Waiting for Our Veterans

This article is from the archive of The New York Sun before the launch of its new website in 2022. The Sun has neither altered nor updated such articles but will seek to correct any errors, mis-categorizations or other problems introduced during transfer.

The New York Sun

When, we wonder, will America’s veterans next make themselves felt in presidential politics? That is the question about which we find ourselves wondering this Memorial Day. It was nursed in a column issued in Haaretz newspaper by the editor of the Sun, who was reacting to a dispatch in the Associated Press reporting that ex-GIs who fought in Iraq “have been watching in frustration” as “Republican presidential contenders distance themselves from the decision their party enthusiastically supported to invade that country.”

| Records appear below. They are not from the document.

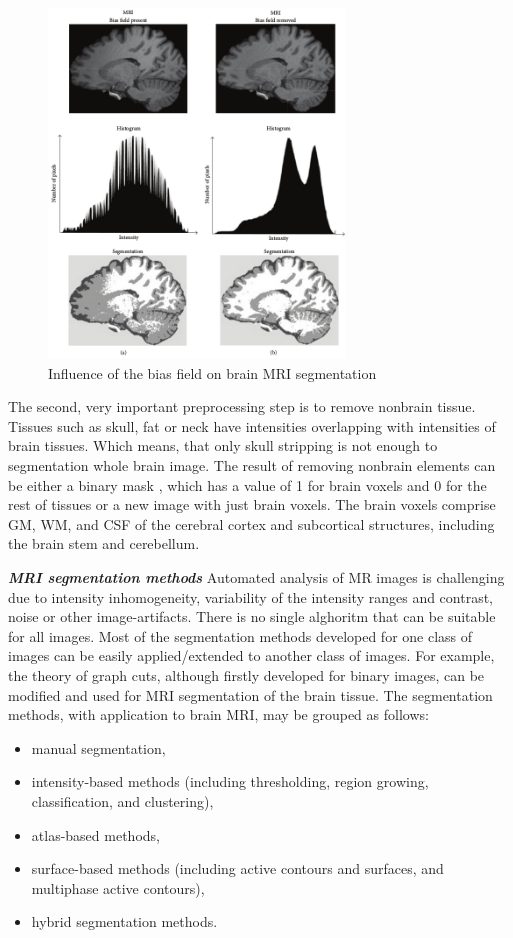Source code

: \begin{figure}[H]
\centering{}\includegraphics[width=0.7\textwidth]{./figures/Module_09/m09_3}\caption{Influence of the bias field on brain MRI segmentation  \label{fig:figures/m09_3}}
\end{figure}

The second, very important preprocessing step is to remove nonbrain tissue. Tissues such as skull, fat or neck have intensities overlapping with intensities of brain tissues. Which means, that only skull stripping is not enough to segmentation whole brain image. The result of removing nonbrain elements can be either a binary mask , which has a value of 1 for brain voxels and 0 for the rest of tissues or a new image with just brain voxels. The brain voxels comprise GM, WM, and CSF of the cerebral cortex and subcortical structures, including the brain stem and cerebellum.


\textbf{\textit{MRI segmentation methods}}
Automated analysis of MR images is challenging due to intensity inhomogeneity, variability of the intensity ranges and contrast, noise or other image-artifacts. There is no single alghoritm that can be suitable for all images. Most of the segmentation methods developed for one class of images can be easily applied/extended to another class of images. For example, the theory of graph cuts, although firstly developed for binary images, can be modified and used for MRI segmentation of the brain tissue. The segmentation methods, with application to brain MRI, may be grouped as follows:
\begin{itemize}
\item manual segmentation, 
\item intensity-based methods (including thresholding, region growing, classification, and clustering),
\item atlas-based methods,
\item surface-based methods (including active contours and surfaces, and multiphase active contours),
\item hybrid segmentation methods.
\end{itemize}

It’s not just Iraq, the column in Haaretz pointed out. “It’s also Afghanistan. And it’s not just the Republicans with whom frustration is growing. Democrats, too, helped take us into this war (they controlled the Senate, where a majority of the Democrats voted to authorize the Iraq war). If veterans seem more frustrated with the GOP now, it’s only because the betrayal by the Democrats happened earlier.” It went on to say that the thing to remember about veterans is that they have long memories.

This is natural enough. War will always be indelible for anyone who experienced it, even, the Haaretz column noted, for those who had but a small part in a war. It would be folly to take them for granted, or underestimate how suddenly — and to what devasting effect — veterans can make themselves felt. This is what we learned in 2004, the Haaretz column noted, when the Democrats put up for president John Kerry. More than 30 years had passed since Mr. Kerry had made his testimony before the Senate.

Yet, the column in Haaretz recalled, “it took but a single phone call from one retired admiral, Roy E. Hoffman, and the Swift Boat Veterans for Truth sprang up.” There will always be controversy about the Swift Vets attacks on Mr. Kerry. But the American people had made short work of it; they rebuffed Mr. Kerry’s offer to report for duty and handily re-elected, in George W. Bush, a president who made one of his signal causes an appreciation of our GIs and winning the war in which he’d ordered them to appear. The Swift Vets won.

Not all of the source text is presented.